Únicamente quien tiene la experiencia de haberse encontrado con Cristo resucitado ten­drá fuerza para arriesgar sus seguridades y entregarse más a la causa del Evangelio. El compromiso cristiano no es en primer lugar una decisión de la voluntad, sino algo mucho más profundo. Es «sentirse alcanzado por el Señor Jesús». Esto sólo es posible, como dice San Agustín, porque al comulgar con fe y de­voción «somos transformados en aquello que recibimos».

La Eucaristía es memorial de la muerte y resurrección de Cristo. La muerte de Jesús en la cruz constituye la palabra definitiva de Dios. Es tal la novedad de misericordia, amor y en­trega que comprende la pasión del Mesías, Hi­jo de Dios, que hacer memoria cotidiana de es­te acontecimiento único en la historia es algo que subvierte el orden existente y apuesta por uno nuevo, basado en la fraternidad, en la fi­liación divina y en la gratuidad.

Conclusiones

En la celebración eucarístíca se anuncia el reino, simbolizado y anticipado en el banquete compartido. En la comunión con Dios y con los hermanos recibimos la gracia que necesitamos para seguir a Jesús, convertirnos al Reino y vi­vir en la esperanza de la plenitud que aguarda­mos.

La celebración de la Eucaristía es acción de gracias al Padre, memorial de la Pascua de Cristo e invocación al Espíritu Santo. Todo lo anterior se hace desde el «clamor de los po­bres», desde los «gozos y fatigas de cada día» y desde la «espera» del reino. Esperamos sin­tiendo a Dios como Padre misericordioso y po­niendo, a la vez, manos a la tarea de hacer un mundo nuevo desde los ámbitos en que se de­sarrolla nuestro día a día y en las pequeñas cosas en que se juega nuestra realización y la de los demás. No se trata de tener los medios y las fuerzas para cambiarlo todo de golpe, si­no de ser levadura en medio de la masa y po­nerse como Jesús en manos del Padre para ha­cer su voluntad.

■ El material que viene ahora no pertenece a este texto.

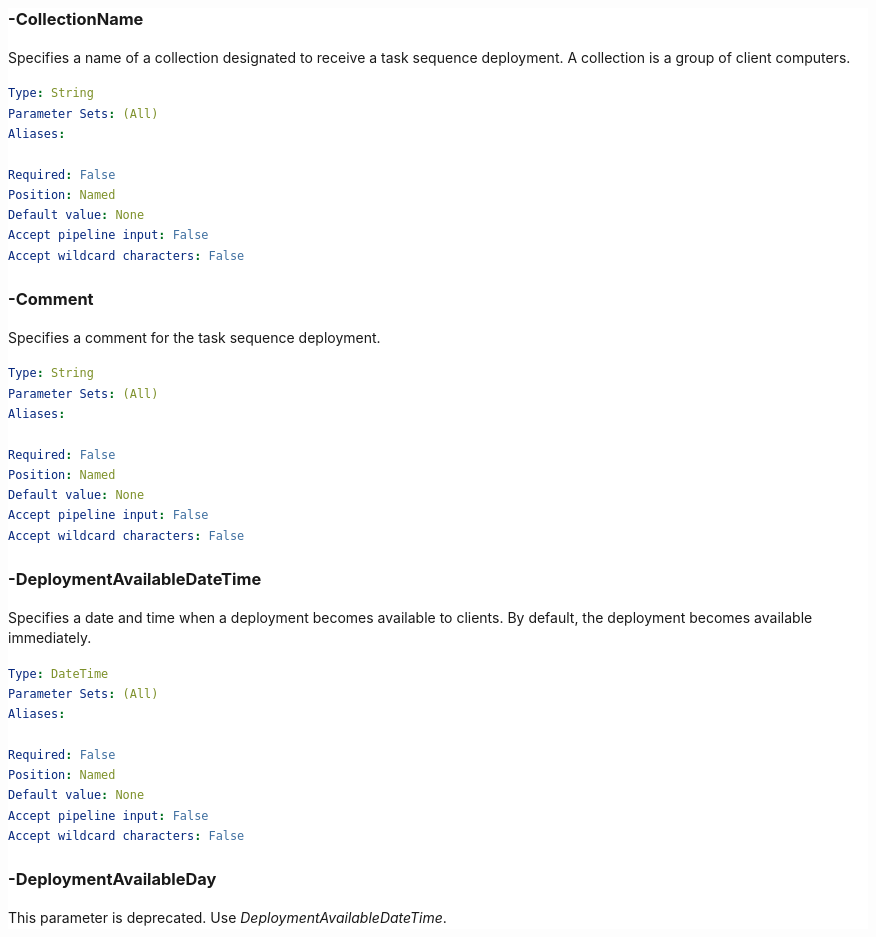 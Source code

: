 ### -CollectionName

Specifies a name of a collection designated to receive a task sequence deployment.
A collection is a group of client computers.

```yaml
Type: String
Parameter Sets: (All)
Aliases:

Required: False
Position: Named
Default value: None
Accept pipeline input: False
Accept wildcard characters: False
```

### -Comment

Specifies a comment for the task sequence deployment.

```yaml
Type: String
Parameter Sets: (All)
Aliases:

Required: False
Position: Named
Default value: None
Accept pipeline input: False
Accept wildcard characters: False
```

### -DeploymentAvailableDateTime

Specifies a date and time when a deployment becomes available to clients.
By default, the deployment becomes available immediately.

```yaml
Type: DateTime
Parameter Sets: (All)
Aliases:

Required: False
Position: Named
Default value: None
Accept pipeline input: False
Accept wildcard characters: False
```

### -DeploymentAvailableDay

This parameter is deprecated. Use *DeploymentAvailableDateTime*.
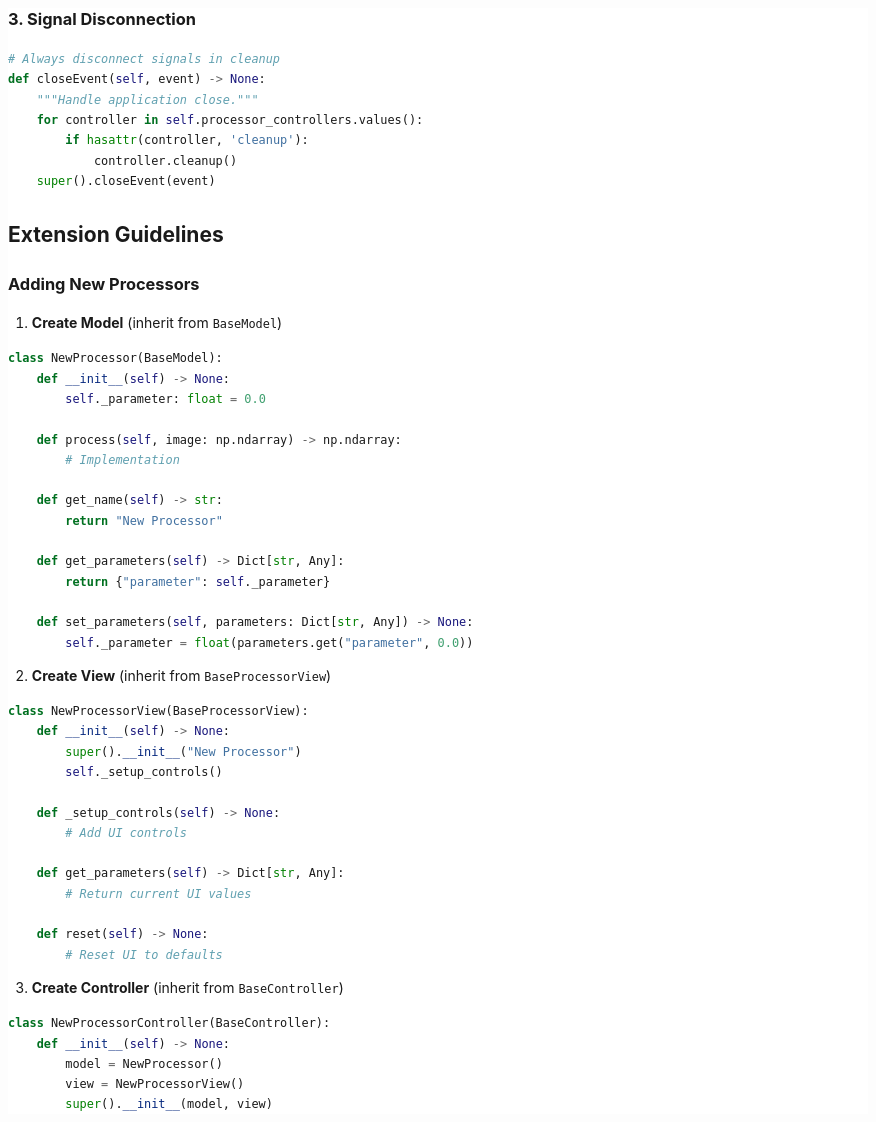 ### 3. Signal Disconnection
```python
# Always disconnect signals in cleanup
def closeEvent(self, event) -> None:
    """Handle application close."""
    for controller in self.processor_controllers.values():
        if hasattr(controller, 'cleanup'):
            controller.cleanup()
    super().closeEvent(event)
```

## Extension Guidelines

### Adding New Processors

1. **Create Model** (inherit from `BaseModel`)
```python
class NewProcessor(BaseModel):
    def __init__(self) -> None:
        self._parameter: float = 0.0
    
    def process(self, image: np.ndarray) -> np.ndarray:
        # Implementation
        
    def get_name(self) -> str:
        return "New Processor"
        
    def get_parameters(self) -> Dict[str, Any]:
        return {"parameter": self._parameter}
        
    def set_parameters(self, parameters: Dict[str, Any]) -> None:
        self._parameter = float(parameters.get("parameter", 0.0))
```

2. **Create View** (inherit from `BaseProcessorView`)
```python
class NewProcessorView(BaseProcessorView):
    def __init__(self) -> None:
        super().__init__("New Processor")
        self._setup_controls()
    
    def _setup_controls(self) -> None:
        # Add UI controls
        
    def get_parameters(self) -> Dict[str, Any]:
        # Return current UI values
        
    def reset(self) -> None:
        # Reset UI to defaults
```

3. **Create Controller** (inherit from `BaseController`)
```python
class NewProcessorController(BaseController):
    def __init__(self) -> None:
        model = NewProcessor()
        view = NewProcessorView()
        super().__init__(model, view)
```
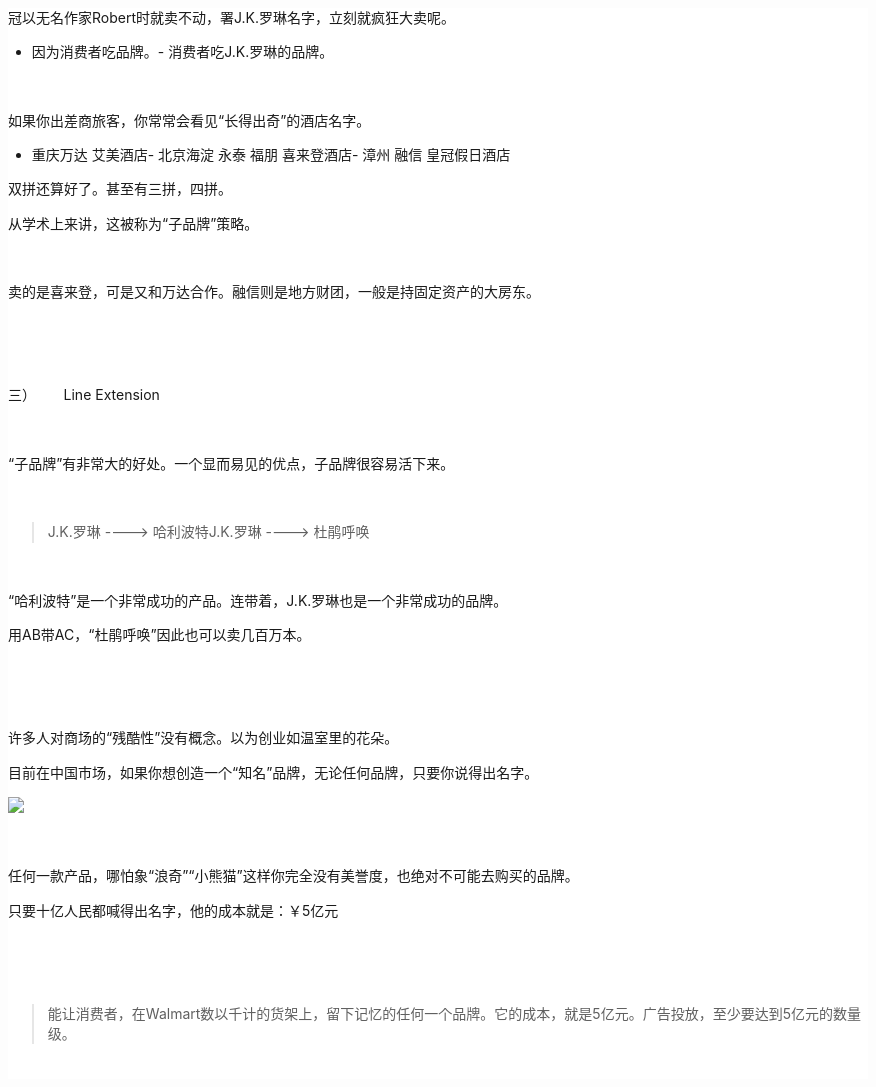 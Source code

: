 冠以无名作家Robert时就卖不动，署J.K.罗琳名字，立刻就疯狂大卖呢。
- 因为消费者吃品牌。- 消费者吃J.K.罗琳的品牌。
&nbsp;

&nbsp;

如果你出差商旅客，你常常会看见“长得出奇”的酒店名字。
- 重庆万达 艾美酒店- 北京海淀 永泰 福朋&nbsp;‍喜来登酒店- 漳州 融信 皇冠假日酒店
&nbsp;

双拼还算好了。甚至有三拼，四拼。

从学术上来讲，这被称为“子品牌”策略。

&nbsp;

卖的是喜来登，可是又和万达合作。融信则是地方财团，一般是持固定资产的大房东。

&nbsp;



&nbsp;

三）&nbsp;&nbsp;&nbsp;&nbsp;&nbsp;&nbsp;&nbsp;Line Extension

&nbsp;

“子品牌”有非常大的好处。一个显而易见的优点，子品牌很容易活下来。

&nbsp;

> J.K.罗琳 ----&gt; 哈利波特J.K.罗琳 ----&gt; 杜鹃呼唤

&nbsp;

“哈利波特”是一个非常成功的产品。连带着，J.K.罗琳也是一个非常成功的品牌。

用AB带AC，“杜鹃呼唤”因此也可以卖几百万本。

&nbsp;

&nbsp;

许多人对商场的“残酷性”没有概念。以为创业如温室里的花朵。

目前在中国市场，如果你想创造一个“知名”品牌，无论任何品牌，只要你说得出名字。

<img data-s="300,640" data-type="png" src="http://mmbiz.qpic.cn/mmbiz_png/Ok4hZ0tV6r6ju4EwKYHxHwaKJsetK9nPUic9yY6KKQE2tsCNib90aoYKOIn7Uvd0gmc9VbnDAiaudcLkK77C5yR1g/0?wx_fmt=png" data-ratio="0.7138523761375126" data-w="989"/>

&nbsp;

任何一款产品，哪怕象“浪奇”“小熊猫”这样你完全没有美誉度，也绝对不可能去购买的品牌。

只要十亿人民都喊得出名字，他的成本就是：￥5亿元

&nbsp;

&nbsp;

> 能让消费者，在Walmart数以千计的货架上，留下记忆的任何一个品牌。它的成本，就是5亿元。广告投放，至少要达到5亿元的数量级。

&nbsp;

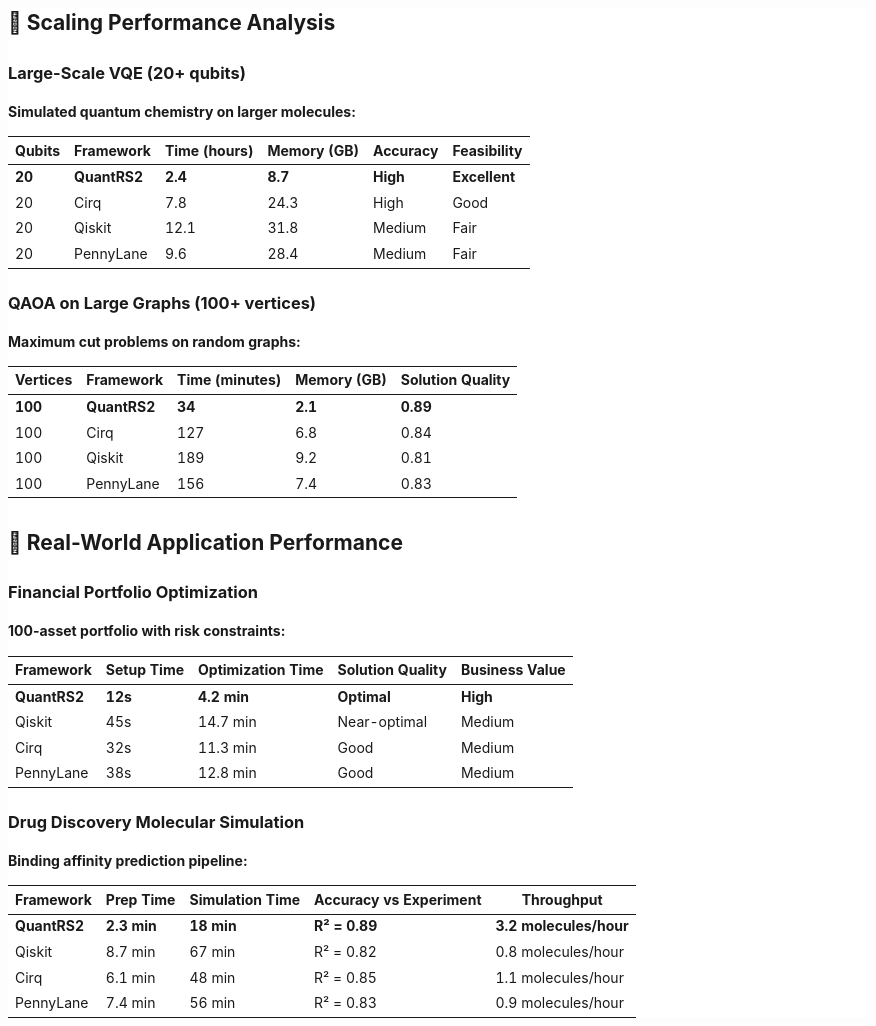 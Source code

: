 ## 🚀 Scaling Performance Analysis

### Large-Scale VQE (20+ qubits)

**Simulated quantum chemistry on larger molecules:**

| Qubits | Framework | Time (hours) | Memory (GB) | Accuracy | Feasibility |
|--------|-----------|--------------|-------------|----------|-------------|
| **20** | **QuantRS2** | **2.4** | **8.7** | **High** | **Excellent** |
| 20 | Cirq | 7.8 | 24.3 | High | Good |
| 20 | Qiskit | 12.1 | 31.8 | Medium | Fair |
| 20 | PennyLane | 9.6 | 28.4 | Medium | Fair |

### QAOA on Large Graphs (100+ vertices)

**Maximum cut problems on random graphs:**

| Vertices | Framework | Time (minutes) | Memory (GB) | Solution Quality |
|----------|-----------|----------------|-------------|------------------|
| **100** | **QuantRS2** | **34** | **2.1** | **0.89** |
| 100 | Cirq | 127 | 6.8 | 0.84 |
| 100 | Qiskit | 189 | 9.2 | 0.81 |
| 100 | PennyLane | 156 | 7.4 | 0.83 |

## 🎯 Real-World Application Performance

### Financial Portfolio Optimization

**100-asset portfolio with risk constraints:**

| Framework | Setup Time | Optimization Time | Solution Quality | Business Value |
|-----------|------------|-------------------|------------------|----------------|
| **QuantRS2** | **12s** | **4.2 min** | **Optimal** | **High** |
| Qiskit | 45s | 14.7 min | Near-optimal | Medium |
| Cirq | 32s | 11.3 min | Good | Medium |
| PennyLane | 38s | 12.8 min | Good | Medium |

### Drug Discovery Molecular Simulation

**Binding affinity prediction pipeline:**

| Framework | Prep Time | Simulation Time | Accuracy vs Experiment | Throughput |
|-----------|-----------|-----------------|------------------------|------------|
| **QuantRS2** | **2.3 min** | **18 min** | **R² = 0.89** | **3.2 molecules/hour** |
| Qiskit | 8.7 min | 67 min | R² = 0.82 | 0.8 molecules/hour |
| Cirq | 6.1 min | 48 min | R² = 0.85 | 1.1 molecules/hour |
| PennyLane | 7.4 min | 56 min | R² = 0.83 | 0.9 molecules/hour |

No podemos acercarnos a celebrar la Euca­ristía si antes no estamos reconciliados con Dios, con nosotros mismos y con los demás. Desde el punto de vista propio de esta refle­xión, no podemos «celebrar dignamente» los sagrados misterios cuando hay situaciones que pisotean la libertad y dignidad de los seres hu­manos y de las que somos culpables o ante las que permanecemos indiferentes.